====== MATERIAL PROVIDED ======

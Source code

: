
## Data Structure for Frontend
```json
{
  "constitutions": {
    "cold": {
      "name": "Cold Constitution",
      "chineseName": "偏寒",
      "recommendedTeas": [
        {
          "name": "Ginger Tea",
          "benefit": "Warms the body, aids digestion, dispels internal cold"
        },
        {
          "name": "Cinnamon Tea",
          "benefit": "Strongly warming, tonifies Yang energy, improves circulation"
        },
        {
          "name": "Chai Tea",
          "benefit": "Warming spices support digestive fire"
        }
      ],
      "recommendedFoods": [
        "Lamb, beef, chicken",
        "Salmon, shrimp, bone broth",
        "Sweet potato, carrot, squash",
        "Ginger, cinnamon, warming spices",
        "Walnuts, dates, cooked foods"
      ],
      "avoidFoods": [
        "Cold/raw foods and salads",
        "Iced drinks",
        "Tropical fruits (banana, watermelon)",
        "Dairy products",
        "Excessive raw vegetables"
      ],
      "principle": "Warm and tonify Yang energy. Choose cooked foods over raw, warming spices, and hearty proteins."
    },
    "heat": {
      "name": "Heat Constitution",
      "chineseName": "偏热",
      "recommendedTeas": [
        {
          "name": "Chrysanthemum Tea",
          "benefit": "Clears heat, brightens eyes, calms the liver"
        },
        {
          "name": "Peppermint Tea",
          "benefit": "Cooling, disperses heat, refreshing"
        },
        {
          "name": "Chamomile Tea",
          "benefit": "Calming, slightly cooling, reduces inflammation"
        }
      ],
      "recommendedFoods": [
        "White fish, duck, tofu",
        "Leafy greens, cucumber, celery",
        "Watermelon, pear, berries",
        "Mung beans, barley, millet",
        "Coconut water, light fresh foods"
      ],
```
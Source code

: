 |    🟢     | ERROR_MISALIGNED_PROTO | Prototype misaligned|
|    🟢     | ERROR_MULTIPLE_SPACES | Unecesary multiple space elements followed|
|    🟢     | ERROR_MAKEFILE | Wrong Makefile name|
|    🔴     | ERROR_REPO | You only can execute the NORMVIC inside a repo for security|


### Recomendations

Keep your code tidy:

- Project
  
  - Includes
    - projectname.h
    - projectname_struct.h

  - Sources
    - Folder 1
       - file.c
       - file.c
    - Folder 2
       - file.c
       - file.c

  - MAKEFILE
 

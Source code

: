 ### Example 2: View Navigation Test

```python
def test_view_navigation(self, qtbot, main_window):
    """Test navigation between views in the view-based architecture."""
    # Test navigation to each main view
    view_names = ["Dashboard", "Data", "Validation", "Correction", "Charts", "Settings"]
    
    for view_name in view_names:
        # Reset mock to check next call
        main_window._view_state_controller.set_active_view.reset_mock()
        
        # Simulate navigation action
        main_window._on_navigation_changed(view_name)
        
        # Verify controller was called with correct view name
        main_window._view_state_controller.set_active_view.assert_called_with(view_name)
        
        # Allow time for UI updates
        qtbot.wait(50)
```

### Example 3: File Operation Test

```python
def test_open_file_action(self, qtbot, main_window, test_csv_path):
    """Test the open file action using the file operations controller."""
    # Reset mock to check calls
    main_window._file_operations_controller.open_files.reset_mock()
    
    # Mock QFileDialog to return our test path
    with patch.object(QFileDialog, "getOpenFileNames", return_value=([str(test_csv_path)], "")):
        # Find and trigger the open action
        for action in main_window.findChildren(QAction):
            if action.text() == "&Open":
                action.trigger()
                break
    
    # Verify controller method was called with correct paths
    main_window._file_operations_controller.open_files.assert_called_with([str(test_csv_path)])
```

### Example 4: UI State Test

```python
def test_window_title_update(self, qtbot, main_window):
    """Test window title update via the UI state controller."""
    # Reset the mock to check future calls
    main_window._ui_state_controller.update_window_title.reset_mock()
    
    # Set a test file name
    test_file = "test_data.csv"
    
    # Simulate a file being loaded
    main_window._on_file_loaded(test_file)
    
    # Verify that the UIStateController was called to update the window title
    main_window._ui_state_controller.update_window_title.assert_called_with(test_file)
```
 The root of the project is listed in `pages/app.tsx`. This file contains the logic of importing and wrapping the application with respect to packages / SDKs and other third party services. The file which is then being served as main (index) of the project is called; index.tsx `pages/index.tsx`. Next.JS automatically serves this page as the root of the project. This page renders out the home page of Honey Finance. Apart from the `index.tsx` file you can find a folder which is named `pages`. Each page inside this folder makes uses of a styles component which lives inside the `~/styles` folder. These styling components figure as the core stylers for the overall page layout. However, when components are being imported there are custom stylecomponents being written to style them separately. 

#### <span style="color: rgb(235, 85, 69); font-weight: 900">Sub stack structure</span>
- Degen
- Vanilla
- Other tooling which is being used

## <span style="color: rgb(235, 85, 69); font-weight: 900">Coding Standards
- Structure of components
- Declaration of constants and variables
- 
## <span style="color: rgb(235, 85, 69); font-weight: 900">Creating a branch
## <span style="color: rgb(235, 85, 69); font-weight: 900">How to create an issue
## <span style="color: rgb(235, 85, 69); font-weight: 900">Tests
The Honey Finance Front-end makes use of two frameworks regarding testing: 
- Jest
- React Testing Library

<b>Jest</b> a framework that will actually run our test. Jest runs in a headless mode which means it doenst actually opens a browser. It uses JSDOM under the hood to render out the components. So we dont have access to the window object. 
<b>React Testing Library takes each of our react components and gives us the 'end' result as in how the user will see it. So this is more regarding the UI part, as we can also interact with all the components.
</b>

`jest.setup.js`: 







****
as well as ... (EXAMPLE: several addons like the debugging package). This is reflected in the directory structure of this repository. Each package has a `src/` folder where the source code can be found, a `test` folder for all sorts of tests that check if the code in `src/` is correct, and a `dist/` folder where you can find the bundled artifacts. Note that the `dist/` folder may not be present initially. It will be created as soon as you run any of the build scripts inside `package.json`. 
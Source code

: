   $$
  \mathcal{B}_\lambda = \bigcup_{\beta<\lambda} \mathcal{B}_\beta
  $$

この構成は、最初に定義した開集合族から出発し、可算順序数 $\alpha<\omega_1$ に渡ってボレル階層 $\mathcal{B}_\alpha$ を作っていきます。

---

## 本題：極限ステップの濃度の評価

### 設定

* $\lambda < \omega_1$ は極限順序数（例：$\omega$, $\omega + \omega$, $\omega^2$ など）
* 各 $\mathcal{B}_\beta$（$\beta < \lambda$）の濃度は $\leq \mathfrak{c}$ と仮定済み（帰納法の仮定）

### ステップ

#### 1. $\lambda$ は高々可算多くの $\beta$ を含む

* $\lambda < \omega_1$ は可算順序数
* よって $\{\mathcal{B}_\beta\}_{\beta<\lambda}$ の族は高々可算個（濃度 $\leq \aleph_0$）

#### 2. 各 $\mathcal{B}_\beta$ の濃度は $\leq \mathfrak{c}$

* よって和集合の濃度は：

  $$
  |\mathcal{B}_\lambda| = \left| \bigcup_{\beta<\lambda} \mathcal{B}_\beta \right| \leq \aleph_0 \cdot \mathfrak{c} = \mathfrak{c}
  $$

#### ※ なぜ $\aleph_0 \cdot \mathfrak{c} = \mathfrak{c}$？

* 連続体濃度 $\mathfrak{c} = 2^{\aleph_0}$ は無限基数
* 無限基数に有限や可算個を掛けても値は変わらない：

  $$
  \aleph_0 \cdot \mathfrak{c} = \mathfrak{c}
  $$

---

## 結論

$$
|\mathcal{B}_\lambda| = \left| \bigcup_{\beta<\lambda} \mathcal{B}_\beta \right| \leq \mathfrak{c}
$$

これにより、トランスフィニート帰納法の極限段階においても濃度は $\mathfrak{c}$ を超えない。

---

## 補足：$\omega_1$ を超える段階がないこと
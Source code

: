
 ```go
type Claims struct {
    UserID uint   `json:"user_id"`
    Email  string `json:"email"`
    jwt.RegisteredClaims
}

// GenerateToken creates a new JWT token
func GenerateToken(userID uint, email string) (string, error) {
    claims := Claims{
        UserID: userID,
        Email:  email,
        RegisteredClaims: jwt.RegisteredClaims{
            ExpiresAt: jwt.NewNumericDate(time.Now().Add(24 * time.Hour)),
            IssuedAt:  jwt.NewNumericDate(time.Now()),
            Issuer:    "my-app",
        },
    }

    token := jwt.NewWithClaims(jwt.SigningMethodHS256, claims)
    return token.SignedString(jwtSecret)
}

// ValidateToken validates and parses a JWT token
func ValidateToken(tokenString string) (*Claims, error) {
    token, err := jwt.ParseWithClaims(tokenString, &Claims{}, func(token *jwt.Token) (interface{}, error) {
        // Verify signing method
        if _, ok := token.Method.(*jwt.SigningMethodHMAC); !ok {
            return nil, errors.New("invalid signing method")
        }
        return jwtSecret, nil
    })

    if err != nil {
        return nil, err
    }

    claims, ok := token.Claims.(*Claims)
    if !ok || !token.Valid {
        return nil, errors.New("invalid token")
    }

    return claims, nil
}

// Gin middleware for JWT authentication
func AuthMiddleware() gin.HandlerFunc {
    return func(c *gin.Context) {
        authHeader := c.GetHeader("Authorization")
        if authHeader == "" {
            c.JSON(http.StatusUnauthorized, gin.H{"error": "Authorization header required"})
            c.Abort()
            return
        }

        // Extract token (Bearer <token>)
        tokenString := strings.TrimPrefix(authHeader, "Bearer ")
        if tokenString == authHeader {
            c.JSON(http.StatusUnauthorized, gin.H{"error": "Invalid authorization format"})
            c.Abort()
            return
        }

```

======

* EXERCISE: Show the lines above that include "lambda".

* EXPECTED ANSWER:
  \mathcal{B}_\lambda = \bigcup_{\beta<\lambda} \mathcal{B}_\beta
* $\lambda < \omega_1$ は極限順序数（例：$\omega$, $\omega + \omega$, $\omega^2$ など）
* 各 $\mathcal{B}_\beta$（$\beta < \lambda$）の濃度は $\leq \mathfrak{c}$ と仮定済み（帰納法の仮定）
#### 1. $\lambda$ は高々可算多くの $\beta$ を含む
* $\lambda < \omega_1$ は可算順序数
* よって $\{\mathcal{B}_\beta\}_{\beta<\lambda}$ の族は高々可算個（濃度 $\leq \aleph_0$）
  |\mathcal{B}_\lambda| = \left| \bigcup_{\beta<\lambda} \mathcal{B}_\beta \right| \leq \aleph_0 \cdot \mathfrak{c} = \mathfrak{c}
|\mathcal{B}_\lambda| = \left| \bigcup_{\beta<\lambda} \mathcal{B}_\beta \right| \leq \mathfrak{c}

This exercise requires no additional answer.